*** Available records ***
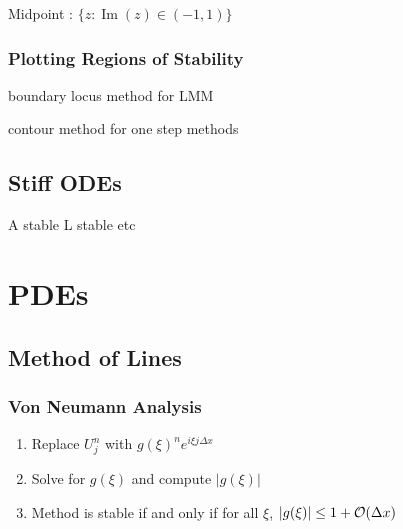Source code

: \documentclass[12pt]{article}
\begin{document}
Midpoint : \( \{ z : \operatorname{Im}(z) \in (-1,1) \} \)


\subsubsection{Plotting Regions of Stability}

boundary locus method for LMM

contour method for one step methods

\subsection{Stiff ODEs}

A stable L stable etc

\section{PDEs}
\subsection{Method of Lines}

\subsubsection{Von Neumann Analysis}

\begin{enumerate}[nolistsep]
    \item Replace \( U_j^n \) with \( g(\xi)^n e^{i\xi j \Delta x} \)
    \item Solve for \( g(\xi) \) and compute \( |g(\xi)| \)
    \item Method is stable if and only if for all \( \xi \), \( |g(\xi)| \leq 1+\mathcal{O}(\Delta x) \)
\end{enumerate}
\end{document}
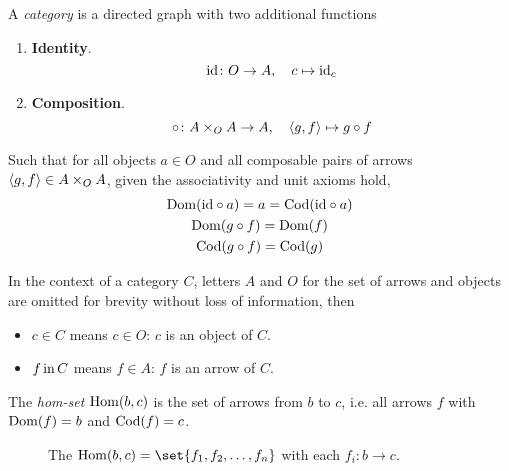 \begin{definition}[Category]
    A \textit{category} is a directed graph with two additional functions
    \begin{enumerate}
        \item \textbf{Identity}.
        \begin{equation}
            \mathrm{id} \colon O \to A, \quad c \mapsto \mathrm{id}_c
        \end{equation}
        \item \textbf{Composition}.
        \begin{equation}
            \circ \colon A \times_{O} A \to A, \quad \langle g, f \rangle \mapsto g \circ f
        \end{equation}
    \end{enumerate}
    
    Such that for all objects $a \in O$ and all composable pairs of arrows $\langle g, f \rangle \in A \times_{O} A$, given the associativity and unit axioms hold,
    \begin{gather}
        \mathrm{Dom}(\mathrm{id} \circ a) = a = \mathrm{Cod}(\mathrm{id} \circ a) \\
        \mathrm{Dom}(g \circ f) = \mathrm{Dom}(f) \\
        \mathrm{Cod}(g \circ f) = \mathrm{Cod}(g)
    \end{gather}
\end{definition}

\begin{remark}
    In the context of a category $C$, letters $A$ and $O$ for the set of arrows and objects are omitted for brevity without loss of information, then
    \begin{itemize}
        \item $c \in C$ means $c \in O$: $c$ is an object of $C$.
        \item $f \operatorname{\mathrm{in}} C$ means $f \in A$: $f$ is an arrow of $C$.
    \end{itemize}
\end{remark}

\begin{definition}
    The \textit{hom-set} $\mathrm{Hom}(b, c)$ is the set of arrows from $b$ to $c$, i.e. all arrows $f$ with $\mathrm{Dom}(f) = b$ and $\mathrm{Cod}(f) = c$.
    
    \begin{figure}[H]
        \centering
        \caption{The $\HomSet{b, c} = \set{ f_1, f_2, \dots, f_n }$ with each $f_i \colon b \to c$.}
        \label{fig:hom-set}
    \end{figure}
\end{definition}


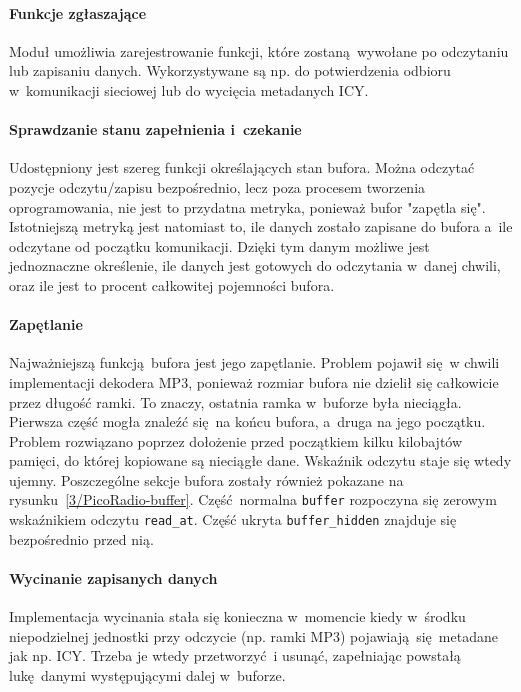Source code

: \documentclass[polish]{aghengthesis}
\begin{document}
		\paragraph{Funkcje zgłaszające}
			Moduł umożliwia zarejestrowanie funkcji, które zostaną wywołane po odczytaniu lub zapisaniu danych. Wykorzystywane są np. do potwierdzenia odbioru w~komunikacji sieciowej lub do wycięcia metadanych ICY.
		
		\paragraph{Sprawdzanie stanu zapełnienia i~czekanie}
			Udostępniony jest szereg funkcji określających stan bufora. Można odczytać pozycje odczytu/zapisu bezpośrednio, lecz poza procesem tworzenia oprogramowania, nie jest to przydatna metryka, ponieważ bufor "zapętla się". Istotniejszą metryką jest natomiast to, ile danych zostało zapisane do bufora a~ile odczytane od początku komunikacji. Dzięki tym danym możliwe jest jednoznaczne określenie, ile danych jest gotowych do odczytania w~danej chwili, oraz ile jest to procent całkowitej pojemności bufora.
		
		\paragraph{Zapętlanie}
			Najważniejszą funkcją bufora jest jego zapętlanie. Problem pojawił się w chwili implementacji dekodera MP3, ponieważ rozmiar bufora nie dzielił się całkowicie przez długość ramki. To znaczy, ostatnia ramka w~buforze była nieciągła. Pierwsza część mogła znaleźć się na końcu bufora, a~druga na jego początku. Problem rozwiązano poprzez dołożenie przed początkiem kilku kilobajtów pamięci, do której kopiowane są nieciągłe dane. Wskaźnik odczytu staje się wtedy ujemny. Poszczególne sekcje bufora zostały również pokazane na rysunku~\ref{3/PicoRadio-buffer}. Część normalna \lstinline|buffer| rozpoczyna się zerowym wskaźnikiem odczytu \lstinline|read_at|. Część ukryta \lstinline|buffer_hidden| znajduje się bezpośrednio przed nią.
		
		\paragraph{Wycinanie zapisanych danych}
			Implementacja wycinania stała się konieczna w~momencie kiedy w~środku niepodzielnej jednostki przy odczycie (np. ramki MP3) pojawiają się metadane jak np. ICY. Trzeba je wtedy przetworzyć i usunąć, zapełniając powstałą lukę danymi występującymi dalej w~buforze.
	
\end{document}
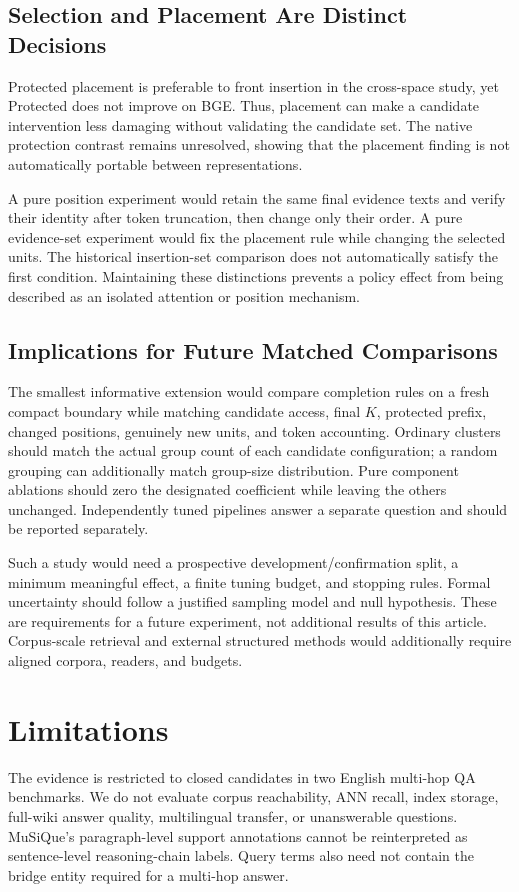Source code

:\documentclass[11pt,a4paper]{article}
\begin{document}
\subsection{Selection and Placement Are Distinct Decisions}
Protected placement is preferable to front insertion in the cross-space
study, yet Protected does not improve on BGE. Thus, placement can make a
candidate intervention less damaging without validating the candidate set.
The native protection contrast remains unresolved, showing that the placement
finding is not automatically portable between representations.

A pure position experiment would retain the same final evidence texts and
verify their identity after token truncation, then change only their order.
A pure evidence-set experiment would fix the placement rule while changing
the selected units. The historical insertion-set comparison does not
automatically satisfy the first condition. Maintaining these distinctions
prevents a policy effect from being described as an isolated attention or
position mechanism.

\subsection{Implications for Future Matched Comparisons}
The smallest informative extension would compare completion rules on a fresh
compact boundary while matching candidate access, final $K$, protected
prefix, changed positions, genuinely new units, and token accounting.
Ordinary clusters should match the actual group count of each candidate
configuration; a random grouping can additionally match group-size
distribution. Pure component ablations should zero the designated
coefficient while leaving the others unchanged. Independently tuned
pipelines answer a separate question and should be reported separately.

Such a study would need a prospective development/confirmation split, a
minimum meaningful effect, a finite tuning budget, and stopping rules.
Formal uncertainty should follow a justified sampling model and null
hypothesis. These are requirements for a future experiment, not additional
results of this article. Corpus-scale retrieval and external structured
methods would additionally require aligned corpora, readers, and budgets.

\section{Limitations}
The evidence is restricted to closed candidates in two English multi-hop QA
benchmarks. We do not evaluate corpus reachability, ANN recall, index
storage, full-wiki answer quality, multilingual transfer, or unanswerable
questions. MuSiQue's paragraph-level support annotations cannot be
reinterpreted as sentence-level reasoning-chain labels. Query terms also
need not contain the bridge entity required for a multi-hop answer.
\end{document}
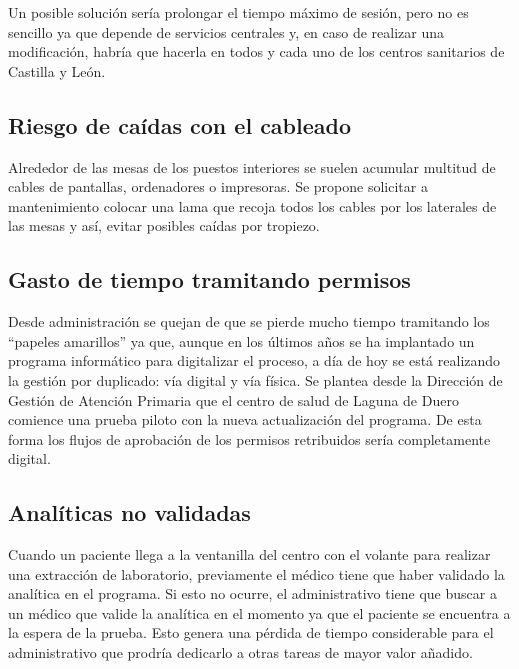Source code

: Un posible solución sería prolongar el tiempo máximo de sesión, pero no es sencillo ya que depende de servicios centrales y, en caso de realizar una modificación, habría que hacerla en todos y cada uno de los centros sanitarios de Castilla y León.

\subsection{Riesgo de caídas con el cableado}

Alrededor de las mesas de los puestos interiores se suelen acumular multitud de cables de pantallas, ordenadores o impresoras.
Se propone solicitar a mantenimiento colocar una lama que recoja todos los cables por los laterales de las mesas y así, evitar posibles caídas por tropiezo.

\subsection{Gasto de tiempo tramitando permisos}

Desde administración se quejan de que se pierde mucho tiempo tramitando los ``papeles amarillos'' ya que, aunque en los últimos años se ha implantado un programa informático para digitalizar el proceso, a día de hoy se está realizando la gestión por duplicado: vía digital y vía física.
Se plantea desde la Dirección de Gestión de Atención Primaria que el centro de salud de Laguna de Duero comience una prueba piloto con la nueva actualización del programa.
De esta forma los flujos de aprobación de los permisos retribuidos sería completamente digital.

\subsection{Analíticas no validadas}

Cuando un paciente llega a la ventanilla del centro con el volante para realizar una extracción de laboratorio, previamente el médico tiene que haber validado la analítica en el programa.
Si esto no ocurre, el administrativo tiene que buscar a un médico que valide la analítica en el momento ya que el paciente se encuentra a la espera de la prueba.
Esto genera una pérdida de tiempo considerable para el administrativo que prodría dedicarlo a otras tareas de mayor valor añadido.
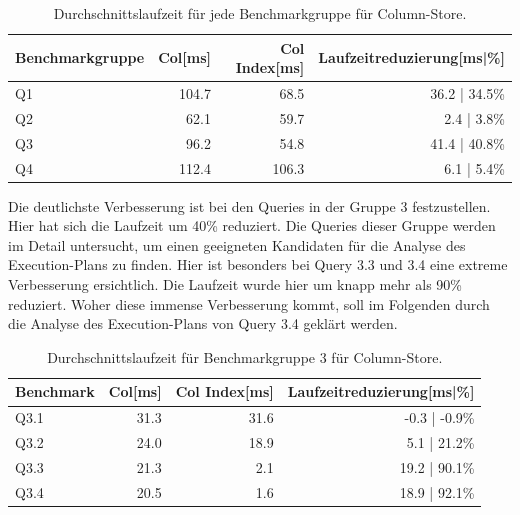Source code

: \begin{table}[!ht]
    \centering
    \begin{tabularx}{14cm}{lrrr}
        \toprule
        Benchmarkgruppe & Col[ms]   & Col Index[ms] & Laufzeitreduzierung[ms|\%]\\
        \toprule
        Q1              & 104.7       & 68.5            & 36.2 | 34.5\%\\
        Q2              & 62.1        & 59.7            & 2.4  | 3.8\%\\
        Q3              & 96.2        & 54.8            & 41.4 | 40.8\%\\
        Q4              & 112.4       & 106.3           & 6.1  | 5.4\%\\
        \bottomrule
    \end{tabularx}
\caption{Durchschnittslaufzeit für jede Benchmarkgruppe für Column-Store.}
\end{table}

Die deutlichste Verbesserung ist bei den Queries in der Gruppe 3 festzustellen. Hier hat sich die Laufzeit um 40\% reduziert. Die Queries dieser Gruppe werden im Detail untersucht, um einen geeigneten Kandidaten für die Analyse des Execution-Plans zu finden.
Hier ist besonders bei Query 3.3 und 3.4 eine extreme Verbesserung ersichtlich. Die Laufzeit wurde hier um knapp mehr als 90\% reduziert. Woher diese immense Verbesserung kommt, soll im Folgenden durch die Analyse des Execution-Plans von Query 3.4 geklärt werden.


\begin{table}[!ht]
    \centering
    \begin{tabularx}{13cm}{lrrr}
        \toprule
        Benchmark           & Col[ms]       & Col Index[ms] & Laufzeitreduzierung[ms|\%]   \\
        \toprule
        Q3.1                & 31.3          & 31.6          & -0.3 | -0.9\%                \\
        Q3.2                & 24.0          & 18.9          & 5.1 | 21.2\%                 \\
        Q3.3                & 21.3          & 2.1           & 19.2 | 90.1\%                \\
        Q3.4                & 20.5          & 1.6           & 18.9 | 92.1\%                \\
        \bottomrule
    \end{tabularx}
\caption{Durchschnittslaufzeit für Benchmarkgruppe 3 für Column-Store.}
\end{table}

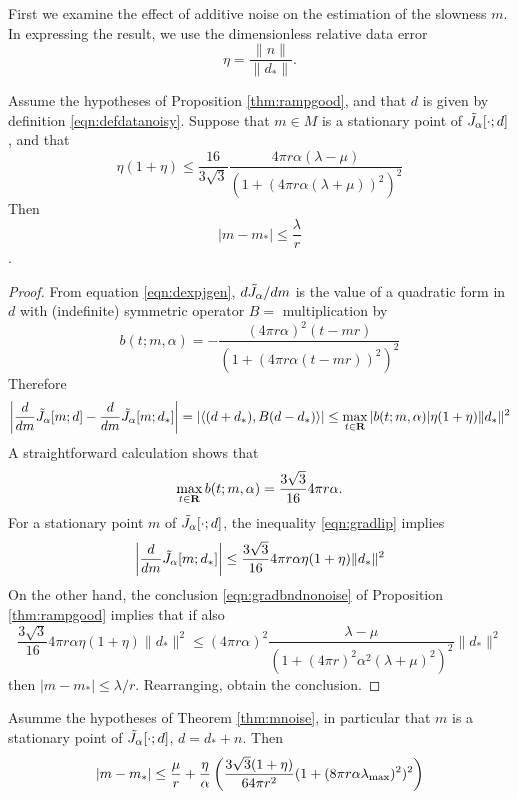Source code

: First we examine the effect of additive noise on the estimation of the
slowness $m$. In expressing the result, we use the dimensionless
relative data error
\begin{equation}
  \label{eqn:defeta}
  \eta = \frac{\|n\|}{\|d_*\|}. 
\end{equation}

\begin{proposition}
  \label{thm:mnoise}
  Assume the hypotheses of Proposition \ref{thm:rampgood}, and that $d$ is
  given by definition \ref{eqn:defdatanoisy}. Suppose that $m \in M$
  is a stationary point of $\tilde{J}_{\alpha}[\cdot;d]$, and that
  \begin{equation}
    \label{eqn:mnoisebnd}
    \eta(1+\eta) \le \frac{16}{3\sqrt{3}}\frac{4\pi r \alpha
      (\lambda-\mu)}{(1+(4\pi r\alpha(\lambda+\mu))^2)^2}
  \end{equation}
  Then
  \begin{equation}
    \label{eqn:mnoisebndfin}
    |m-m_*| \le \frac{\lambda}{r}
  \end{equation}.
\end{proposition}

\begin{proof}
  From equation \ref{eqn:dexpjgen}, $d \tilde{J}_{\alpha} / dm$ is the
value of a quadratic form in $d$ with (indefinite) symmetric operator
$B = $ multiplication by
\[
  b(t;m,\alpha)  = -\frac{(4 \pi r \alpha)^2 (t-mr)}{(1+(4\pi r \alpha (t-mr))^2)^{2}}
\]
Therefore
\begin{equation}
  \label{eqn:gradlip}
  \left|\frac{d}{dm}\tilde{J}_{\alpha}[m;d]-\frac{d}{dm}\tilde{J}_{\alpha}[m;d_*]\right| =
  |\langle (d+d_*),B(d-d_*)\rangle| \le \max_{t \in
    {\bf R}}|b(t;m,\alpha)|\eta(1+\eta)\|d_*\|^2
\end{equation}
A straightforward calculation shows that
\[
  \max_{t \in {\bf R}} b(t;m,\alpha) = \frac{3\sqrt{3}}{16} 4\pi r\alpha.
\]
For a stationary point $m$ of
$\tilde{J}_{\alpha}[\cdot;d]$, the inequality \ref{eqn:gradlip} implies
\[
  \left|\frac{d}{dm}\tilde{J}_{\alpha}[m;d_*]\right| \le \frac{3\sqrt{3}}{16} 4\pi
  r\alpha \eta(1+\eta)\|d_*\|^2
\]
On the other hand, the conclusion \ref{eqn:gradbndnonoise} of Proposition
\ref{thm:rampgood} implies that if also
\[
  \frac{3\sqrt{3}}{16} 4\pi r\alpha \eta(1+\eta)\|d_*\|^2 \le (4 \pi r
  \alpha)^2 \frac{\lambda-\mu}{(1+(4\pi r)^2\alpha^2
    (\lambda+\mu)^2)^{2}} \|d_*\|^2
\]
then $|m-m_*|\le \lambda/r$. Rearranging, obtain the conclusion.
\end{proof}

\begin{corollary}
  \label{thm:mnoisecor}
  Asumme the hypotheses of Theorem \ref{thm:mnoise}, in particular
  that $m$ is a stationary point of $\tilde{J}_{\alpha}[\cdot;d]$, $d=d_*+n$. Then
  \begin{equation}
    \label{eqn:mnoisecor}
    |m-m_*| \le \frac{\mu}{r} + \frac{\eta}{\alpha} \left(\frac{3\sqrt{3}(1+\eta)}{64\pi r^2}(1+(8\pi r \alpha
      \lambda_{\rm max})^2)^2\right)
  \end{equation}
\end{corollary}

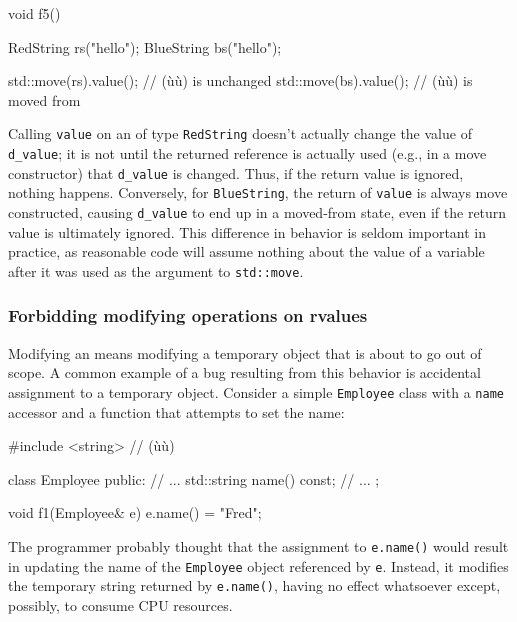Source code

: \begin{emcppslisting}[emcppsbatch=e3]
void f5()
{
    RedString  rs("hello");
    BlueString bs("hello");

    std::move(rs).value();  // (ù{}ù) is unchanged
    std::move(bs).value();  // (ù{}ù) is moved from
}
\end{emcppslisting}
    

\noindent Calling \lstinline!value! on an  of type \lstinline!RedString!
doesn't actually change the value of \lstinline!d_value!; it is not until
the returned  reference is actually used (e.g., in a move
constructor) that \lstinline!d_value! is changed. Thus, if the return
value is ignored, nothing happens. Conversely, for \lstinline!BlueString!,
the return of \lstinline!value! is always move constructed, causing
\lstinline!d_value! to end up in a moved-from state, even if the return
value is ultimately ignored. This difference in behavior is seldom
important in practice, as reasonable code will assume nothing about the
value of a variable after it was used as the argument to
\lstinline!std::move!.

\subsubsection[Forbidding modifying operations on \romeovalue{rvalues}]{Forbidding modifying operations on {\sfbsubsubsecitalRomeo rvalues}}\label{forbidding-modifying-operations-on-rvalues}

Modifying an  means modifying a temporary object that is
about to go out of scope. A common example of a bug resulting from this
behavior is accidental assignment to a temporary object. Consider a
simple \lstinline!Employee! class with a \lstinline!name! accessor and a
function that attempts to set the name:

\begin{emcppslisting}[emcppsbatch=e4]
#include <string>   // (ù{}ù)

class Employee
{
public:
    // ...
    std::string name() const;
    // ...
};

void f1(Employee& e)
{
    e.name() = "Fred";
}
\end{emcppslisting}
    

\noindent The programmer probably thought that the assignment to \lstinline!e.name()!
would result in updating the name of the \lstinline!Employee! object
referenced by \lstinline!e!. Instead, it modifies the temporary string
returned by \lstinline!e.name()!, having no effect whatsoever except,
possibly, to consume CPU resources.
***
#### Required work:
Looking back over the listing above, how many lines include the word "ignored"? Give the number and nothing more.

#### Result of the exercise:
2